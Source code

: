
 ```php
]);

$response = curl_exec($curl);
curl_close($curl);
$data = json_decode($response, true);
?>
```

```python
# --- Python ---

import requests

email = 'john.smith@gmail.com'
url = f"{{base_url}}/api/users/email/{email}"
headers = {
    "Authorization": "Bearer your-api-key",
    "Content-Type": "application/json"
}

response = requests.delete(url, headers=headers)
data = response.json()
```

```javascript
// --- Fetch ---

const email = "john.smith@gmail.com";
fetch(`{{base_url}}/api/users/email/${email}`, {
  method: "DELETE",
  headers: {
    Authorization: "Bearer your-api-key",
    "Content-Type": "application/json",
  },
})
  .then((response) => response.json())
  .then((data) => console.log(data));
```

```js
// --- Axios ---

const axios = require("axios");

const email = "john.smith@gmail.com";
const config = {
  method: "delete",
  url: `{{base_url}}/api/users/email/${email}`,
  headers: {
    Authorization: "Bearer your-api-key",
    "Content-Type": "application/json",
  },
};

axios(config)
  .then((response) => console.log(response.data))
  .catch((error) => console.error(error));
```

---------------

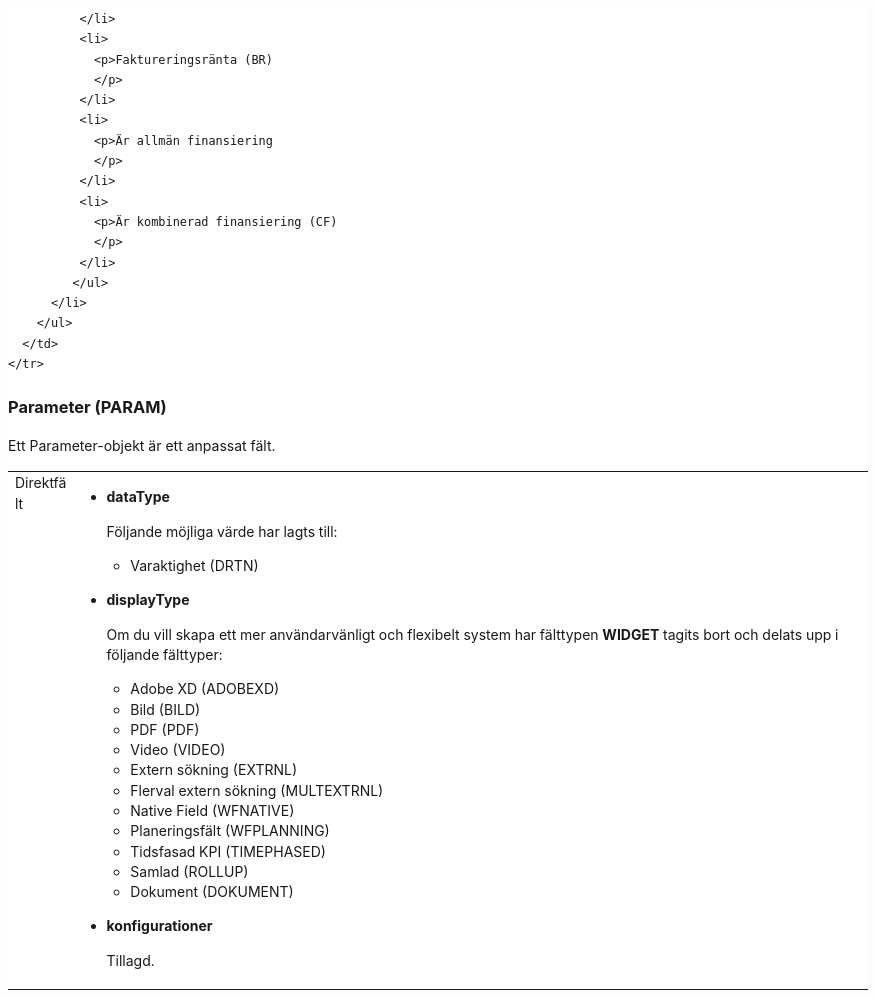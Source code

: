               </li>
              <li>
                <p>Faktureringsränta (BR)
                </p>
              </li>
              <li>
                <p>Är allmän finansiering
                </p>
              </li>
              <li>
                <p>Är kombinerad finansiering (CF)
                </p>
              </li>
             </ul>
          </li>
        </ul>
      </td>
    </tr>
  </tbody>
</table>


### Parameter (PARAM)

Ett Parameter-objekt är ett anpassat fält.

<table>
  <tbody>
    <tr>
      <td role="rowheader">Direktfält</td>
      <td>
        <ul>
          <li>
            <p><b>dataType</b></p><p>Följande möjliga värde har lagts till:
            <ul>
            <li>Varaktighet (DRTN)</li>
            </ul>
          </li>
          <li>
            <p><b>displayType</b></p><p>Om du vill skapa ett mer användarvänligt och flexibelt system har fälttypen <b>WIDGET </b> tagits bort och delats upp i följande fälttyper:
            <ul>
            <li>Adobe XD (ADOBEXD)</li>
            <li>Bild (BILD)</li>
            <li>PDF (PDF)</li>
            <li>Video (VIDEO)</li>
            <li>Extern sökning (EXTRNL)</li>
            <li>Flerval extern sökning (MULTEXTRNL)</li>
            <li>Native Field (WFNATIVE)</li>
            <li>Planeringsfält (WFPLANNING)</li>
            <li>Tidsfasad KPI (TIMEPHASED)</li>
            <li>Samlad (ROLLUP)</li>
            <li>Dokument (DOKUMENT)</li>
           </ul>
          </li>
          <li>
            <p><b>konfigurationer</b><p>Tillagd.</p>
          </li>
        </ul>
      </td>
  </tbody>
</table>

---------------

> [Aim of the task]
Your task is to copy each line of the listing that holds the word "curl".

> [Exercise output]
$response = curl_exec($curl);
curl_close($curl);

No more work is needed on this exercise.